The interview process was very warm at first. The recruiter reached out, was fairly sharp and upbeat. I went through a tech screen and then an onsite was scheduled. I noticed that the onsite invitation showed the title "Principal Infrastructure Engineer". I contacted the recruiter, and was slightly concerned, because there were other JDs on the site with that title that were operations focused. He told me that it was just a "placeholder".
I talked to a few managers first, and we discussed Java development. It came across like the behavioral parts of an interview.
Then the technical pieces started and I was being asked operations questions. There wasn't a single coding question. (The fire alarm went off in the middle of one of the interviews. Coincidentally, the interviewer asked me a question about Apache HTTP Server that I actually knew. He actually didn't have the correct answer, and I urged him to look it up during the interview. He did, and politely apologized). I kept politely reminding each interviewer that I was interviewing for a Software Development position.

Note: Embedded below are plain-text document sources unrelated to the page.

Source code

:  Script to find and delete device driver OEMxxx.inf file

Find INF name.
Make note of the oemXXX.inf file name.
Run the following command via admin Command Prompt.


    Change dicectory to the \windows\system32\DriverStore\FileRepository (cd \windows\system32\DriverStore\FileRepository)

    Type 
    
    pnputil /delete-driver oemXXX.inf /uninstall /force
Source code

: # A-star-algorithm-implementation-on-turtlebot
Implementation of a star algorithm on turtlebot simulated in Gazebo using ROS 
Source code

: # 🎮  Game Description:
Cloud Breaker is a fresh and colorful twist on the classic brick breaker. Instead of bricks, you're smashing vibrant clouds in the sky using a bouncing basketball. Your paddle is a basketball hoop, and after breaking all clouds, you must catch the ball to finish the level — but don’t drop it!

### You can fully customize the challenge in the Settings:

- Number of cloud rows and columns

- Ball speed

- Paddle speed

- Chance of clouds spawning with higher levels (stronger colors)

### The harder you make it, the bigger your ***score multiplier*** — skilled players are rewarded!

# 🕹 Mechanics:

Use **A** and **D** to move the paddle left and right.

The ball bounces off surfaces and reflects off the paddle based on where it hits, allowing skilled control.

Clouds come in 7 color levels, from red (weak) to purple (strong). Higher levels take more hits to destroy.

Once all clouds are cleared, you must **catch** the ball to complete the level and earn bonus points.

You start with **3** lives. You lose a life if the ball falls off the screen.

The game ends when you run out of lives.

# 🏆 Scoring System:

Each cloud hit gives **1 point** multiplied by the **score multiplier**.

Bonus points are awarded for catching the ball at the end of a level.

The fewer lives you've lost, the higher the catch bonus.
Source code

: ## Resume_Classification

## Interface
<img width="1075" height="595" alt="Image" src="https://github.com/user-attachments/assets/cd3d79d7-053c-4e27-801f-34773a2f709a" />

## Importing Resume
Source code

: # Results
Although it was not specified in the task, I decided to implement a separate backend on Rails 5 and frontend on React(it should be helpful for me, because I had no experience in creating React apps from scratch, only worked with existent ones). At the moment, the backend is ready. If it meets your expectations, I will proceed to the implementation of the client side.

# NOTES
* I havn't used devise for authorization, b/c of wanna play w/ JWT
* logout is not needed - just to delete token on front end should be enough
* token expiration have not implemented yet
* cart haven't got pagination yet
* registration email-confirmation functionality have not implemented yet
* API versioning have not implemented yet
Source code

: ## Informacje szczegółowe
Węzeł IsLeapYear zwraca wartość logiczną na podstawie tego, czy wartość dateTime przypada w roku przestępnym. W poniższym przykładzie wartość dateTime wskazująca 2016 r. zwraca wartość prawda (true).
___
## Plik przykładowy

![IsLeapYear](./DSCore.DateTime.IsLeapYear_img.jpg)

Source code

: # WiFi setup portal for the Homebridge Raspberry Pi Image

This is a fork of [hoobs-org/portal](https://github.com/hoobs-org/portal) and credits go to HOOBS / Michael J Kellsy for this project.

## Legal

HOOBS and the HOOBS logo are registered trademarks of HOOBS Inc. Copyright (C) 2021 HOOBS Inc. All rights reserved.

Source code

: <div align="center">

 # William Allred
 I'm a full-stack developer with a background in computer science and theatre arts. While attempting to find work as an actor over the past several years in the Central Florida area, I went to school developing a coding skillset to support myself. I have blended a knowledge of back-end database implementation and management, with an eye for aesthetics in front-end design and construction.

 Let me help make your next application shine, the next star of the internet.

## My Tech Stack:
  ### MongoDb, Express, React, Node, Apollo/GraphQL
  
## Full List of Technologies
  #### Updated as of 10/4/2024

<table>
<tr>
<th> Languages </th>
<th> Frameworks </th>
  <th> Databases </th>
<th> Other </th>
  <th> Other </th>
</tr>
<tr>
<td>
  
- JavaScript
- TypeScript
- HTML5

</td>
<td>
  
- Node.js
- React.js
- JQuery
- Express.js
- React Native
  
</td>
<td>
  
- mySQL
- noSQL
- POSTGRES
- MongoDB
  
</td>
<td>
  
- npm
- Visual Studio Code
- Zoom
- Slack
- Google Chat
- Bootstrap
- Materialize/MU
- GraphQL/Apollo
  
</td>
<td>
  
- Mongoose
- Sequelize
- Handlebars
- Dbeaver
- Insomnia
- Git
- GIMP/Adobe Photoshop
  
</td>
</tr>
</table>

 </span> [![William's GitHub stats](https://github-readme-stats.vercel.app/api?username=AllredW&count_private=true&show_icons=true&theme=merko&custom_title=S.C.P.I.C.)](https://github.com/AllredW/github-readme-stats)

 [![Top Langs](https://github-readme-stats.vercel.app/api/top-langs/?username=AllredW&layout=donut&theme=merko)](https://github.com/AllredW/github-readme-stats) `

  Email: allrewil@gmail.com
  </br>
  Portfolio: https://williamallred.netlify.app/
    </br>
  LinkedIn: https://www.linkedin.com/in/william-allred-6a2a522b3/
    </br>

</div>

The last interviewer was really the cherry on top of a very peculiar interviewing experience. The interviewer was someone who had several weeks before, interviewed at the company I was currently working for. Unfortunately he wasn't selected for the position (although I lobbied for him several times. ) Professionally speaking, if in the same position, I would (and have) recused myself from the interview. It put me in a tough spot, because I can't exactly complain about it without putting his job in jeopardy.
Like the previous interviewers, he started asking me systems admin/operations questions.
At this point I was actually pretty furious, but I politely went through the remainder of the interview.
The recruiter feedback (I am literally copying this from the email) was "It seems like you should have been interviewing for a Software Engineering position, but we don't have anything like that available right now."